If you and your spouse are both working from home, you may be experiencing a little too much togetherness. And then there are the kids who are bored and not at school.

Those who have the resources have become accustomed to large living spaces. Others around the world live in small dwellings that house their entire extended family. Even when I was a kid, homes weren’t so big. Friends from huge families tell me they lived in less than 1200 square feet with one bathroom—and this was to accommodate nine children and two parents. But times have changed, and many have the luxury of their own secluded home cave (unless you have very young ones, then no place is private!).

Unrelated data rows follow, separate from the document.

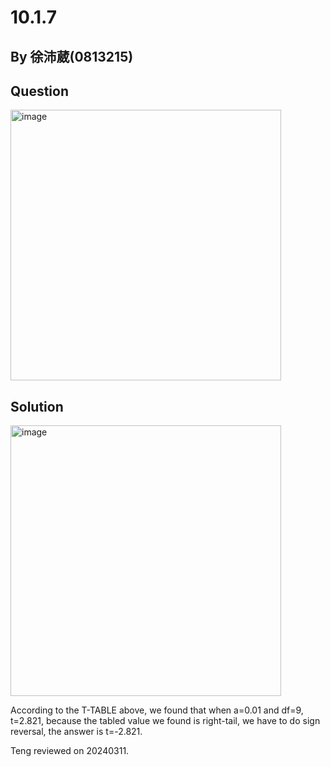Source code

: # 10.1.7

## By 徐沛葳(0813215)

## Question

<img width="433" alt="image" src="https://github.com/HWTeng-Course/202402-Statistics/assets/162072170/faf54ff3-0bea-456e-841f-4cc562d975a7">

## Solution

<img width="433" alt="image" src="https://github.com/HWTeng-Course/202402-Statistics/assets/162072170/242b3084-e366-451f-8abd-8cf426f2eeae">

According to the T-TABLE above, we found that when a=0.01 and df=9, t=2.821, because the tabled value we found is right-tail, we have to do sign reversal, the answer is t=-2.821. 


Teng reviewed on 20240311.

A friend of mine, Anne Kearney, is an environmental psychologist and artist. She and her family are living in Barcelona where residents are currently under quarantine as COVID-19 ravages Spain. Their college-age daughter flew over from the States at spring break, and is nestled in the apartment with her parents and high-school-age brother. There’s no walking outside if it’s not for food or medical treatment. At 8PM each night, however, everyone throws open their balcony doors to cheer and applaud healthcare workers.

Anne was a NASA consultant on the Mars project. Her task was to consider how to keep astronauts from going bananas on such a prolonged mission. She’s written an article on lessons gleaned about living in confined spaces from those who have resided on the International Space Station (ISS). https://www.annekearneyartist.com/drawing-connections/advice-from-space-on-living-in-covid-19-induced-quarantine. It’s a fascinating read with many practical recommendations for the current time. I hope you’ll check it out. I was gratified to see she recommended getting dressed each day!

How are you carving out your “territory” amongst your family or roommates now that you are co-located for work and play? Please comment in the box below.

Sending you appropriately physically distanced encouragement—and the nudge to find your own little spot, even if it’s a closet.